Can/does the compiler inline lambda functions to increase efficiency, as it might with simple standard functions?
e.g.
std::vector vd;
It depends on the optimisation level given to the compiler. Take for example, these two functions, which are semantically identical. One is C++11 style, the other C style.
void foo1 (void)
{
int arr[100];
std::generate(std::begin(arr), std::end(arr), [](){return std::rand()%100;});
}
void foo2 (void)
{
int arr[100];
for (int *i = arr; i < arr+100; i++) *i = std::rand()%100;
}
Compiling this with gcc -O4 emits code which is extremely similar (not identical, but equivalent complexity) for the two functions.
However the lambda is not inlined when compiling unoptimised (and neither are the std::begin and std::end calls).
So although the compiler can (and does) do an excellent job at optimizing the modern style code when asked to do so, there is possibly or probably going to be a performance penalty for this kind of code in an unoptimized debug build.
First off: the whole point of the design of lambdas in C++ is that they don’t have an overhead compared to function calls. That notably includes the fact that calls to them can be inlined.
But there’s a confusion of concepts here: in the C++ standard, “inline” is the linkage of a function, i.e. it is a statement about how a function is defined, not how it gets called. Functions that are defined inline can benefit from a compiler optimisation by which calls to such functions are inlined. It’s a different but highly related concepts.

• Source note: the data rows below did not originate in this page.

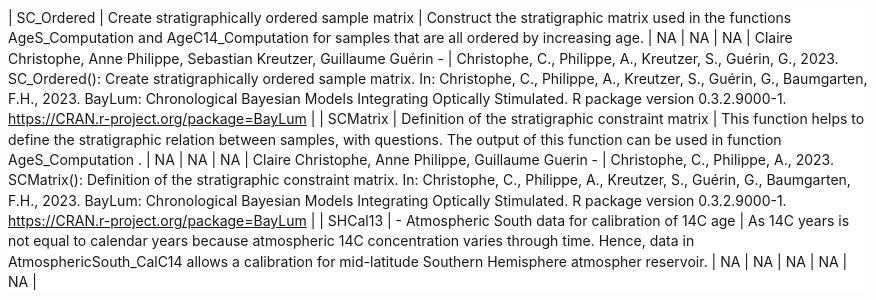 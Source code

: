 | SC_Ordered             | Create stratigraphically ordered sample matrix                                                                                                               | Construct the stratigraphic matrix used in the functions  AgeS_Computation  and  AgeC14_Computation  for samples that are all ordered by increasing age.                                                                                                                                                                                                                                                                                                                                                                                                                                                                                                                                                                                                    | NA      | NA     | NA     | Claire Christophe, Anne Philippe, Sebastian Kreutzer, Guillaume Guérin -                                                                                                                                                | Christophe, C., Philippe, A., Kreutzer, S., Guérin, G., 2023. SC_Ordered(): Create stratigraphically ordered sample matrix. In: Christophe, C., Philippe, A., Kreutzer, S., Guérin, G., Baumgarten, F.H., 2023. BayLum: Chronological Bayesian Models Integrating Optically Stimulated. R package version 0.3.2.9000-1. https://CRAN.r-project.org/package=BayLum                                                                                                                 |
| SCMatrix               | Definition of the stratigraphic constraint matrix                                                                                                            | This function helps to define the stratigraphic relation between samples, with questions. The output of this function can be used in function  AgeS_Computation .                                                                                                                                                                                                                                                                                                                                                                                                                                                                                                                                                                                           | NA      | NA     | NA     | Claire Christophe, Anne Philippe, Guillaume Guerin -                                                                                                                                                                    | Christophe, C., Philippe, A., 2023. SCMatrix(): Definition of the stratigraphic constraint matrix. In: Christophe, C., Philippe, A., Kreutzer, S., Guérin, G., Baumgarten, F.H., 2023. BayLum: Chronological Bayesian Models Integrating Optically Stimulated. R package version 0.3.2.9000-1. https://CRAN.r-project.org/package=BayLum                                                                                                                                          |
| SHCal13                |  -  Atmospheric South data for calibration of 14C age                                                                                                     | As 14C years is not equal to calendar years because atmospheric 14C concentration varies through time. Hence, data in AtmosphericSouth_CalC14 allows a calibration for mid-latitude Southern Hemisphere atmospher reservoir.                                                                                                                                                                                                                                                                                                                                                                                                                                                                                                                                | NA      | NA     | NA     | NA                                                                                                                                                                                                                         | NA                                                                                                                                                                                                                                                                                                                                                                                                                                                                                | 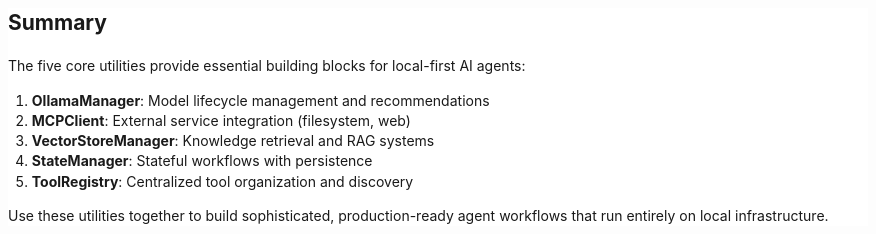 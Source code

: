 
## Summary

The five core utilities provide essential building blocks for local-first AI agents:

1. **OllamaManager**: Model lifecycle management and recommendations
2. **MCPClient**: External service integration (filesystem, web)
3. **VectorStoreManager**: Knowledge retrieval and RAG systems
4. **StateManager**: Stateful workflows with persistence
5. **ToolRegistry**: Centralized tool organization and discovery

Use these utilities together to build sophisticated, production-ready agent workflows that run entirely on local infrastructure.
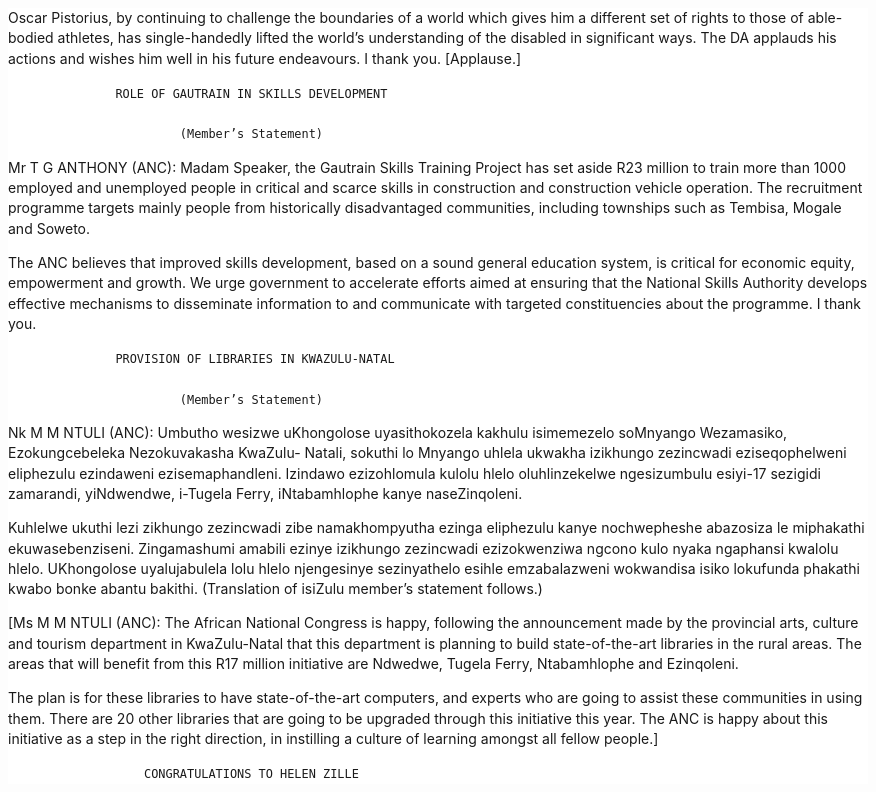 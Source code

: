 Oscar Pistorius, by continuing to challenge the boundaries of a world which
gives him a different set of rights to those of able-bodied athletes, has
single-handedly lifted the world’s understanding of the disabled in
significant ways. The DA applauds his actions and wishes him well in his
future endeavours. I thank you. [Applause.]

                   ROLE OF GAUTRAIN IN SKILLS DEVELOPMENT

                            (Member’s Statement)

Mr T G ANTHONY (ANC): Madam Speaker, the Gautrain Skills Training Project
has set aside R23 million to train more than 1000 employed and unemployed
people in critical and scarce skills in construction and construction
vehicle operation. The recruitment programme targets mainly people from
historically disadvantaged communities, including townships such as
Tembisa, Mogale and Soweto.

The ANC believes that improved skills development, based on a sound general
education system, is critical for economic equity, empowerment and growth.
We urge government to accelerate efforts aimed at ensuring that the
National Skills Authority develops effective mechanisms to disseminate
information to and communicate with targeted constituencies about the
programme. I thank you.

                   PROVISION OF LIBRARIES IN KWAZULU-NATAL

                            (Member’s Statement)

Nk M M NTULI (ANC): Umbutho wesizwe uKhongolose uyasithokozela kakhulu
isimemezelo soMnyango Wezamasiko, Ezokungcebeleka Nezokuvakasha KwaZulu-
Natali, sokuthi lo Mnyango uhlela ukwakha izikhungo zezincwadi
eziseqophelweni eliphezulu ezindaweni ezisemaphandleni. Izindawo
ezizohlomula kulolu hlelo oluhlinzekelwe ngesizumbulu esiyi-17 sezigidi
zamarandi, yiNdwendwe, i-Tugela Ferry, iNtabamhlophe kanye naseZinqoleni.

Kuhlelwe ukuthi lezi zikhungo zezincwadi zibe namakhompyutha ezinga
eliphezulu kanye nochwepheshe abazosiza le miphakathi ekuwasebenziseni.
Zingamashumi amabili ezinye izikhungo zezincwadi ezizokwenziwa ngcono kulo
nyaka ngaphansi kwalolu hlelo. UKhongolose uyalujabulela lolu hlelo
njengesinye sezinyathelo esihle emzabalazweni wokwandisa isiko lokufunda
phakathi kwabo bonke abantu bakithi. (Translation of isiZulu member’s
statement follows.)

[Ms M M NTULI (ANC): The African National Congress is happy, following the
announcement made by the provincial arts, culture and tourism department in
KwaZulu-Natal that this department is planning to build state-of-the-art
libraries in the rural areas. The areas that will benefit from this R17
million initiative are Ndwedwe, Tugela Ferry, Ntabamhlophe and Ezinqoleni.

The plan is for these libraries to have state-of-the-art computers, and
experts who are going to assist these communities in using them. There are
20 other libraries that are going to be upgraded through this initiative
this year. The ANC is happy about this initiative as a step in the right
direction, in instilling a culture of learning amongst all fellow people.]

                       CONGRATULATIONS TO HELEN ZILLE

In the case of lambdas, the actual function being called is a member operator()
that is implicitly defined as inline
in an anonymous class created by the compiler for the lambda. Calls of the lambda are translated to direct calls to its operator()
and can therefore be inlined. I’ve explained how the compiler creates lambda types in more detail in another answer.
In simple cases, like your example, you should expect better performance with lambdas than with function pointers, see
Why can lambdas be better optimized by the compiler than plain functions?
As others have already pointed out, there is no guarantee that your call will be inlined but you have better chances with lambdas. One way of checking whether the call has been inlined is to check the generated code. If you are using gcc, pass the -S flag to the compiler. Of course, it assumes that you can understand the assembly code.
Update on Sep 11, 2018: Vipul Kumar pointed out two compiler flags in his edit.
GCC -Winline
Warn if a function that is declared as inline cannot be inlined. Even with this option, the compiler does not warn about failures to inline functions declared in system headers.
The compiler uses a variety of heuristics to determine whether or not to inline a function. For example, the compiler takes into account the size of the function being inlined and the amount of inlining that has already been done in the current function. Therefore, seemingly insignificant changes in the source program can cause the warnings produced by -Winline to appear or disappear.
As I understand this, if your function is not declared inline, this compiler flag is most likely not helpful. Nevertheless it is good to know it exists and it partly answers your second question.
The other flag that he pointed out is:
Clang -Rpass=inline
Options to Emit Optimization Reports
Optimization reports trace, at a high-level, all the major decisions done by compiler transformations. For instance, when the inliner decides to inline function foo() into bar() [...]
I haven't used this one myself but based on the documentation it might be useful for your use case.
I personally check the generated assembly whenever it is that important.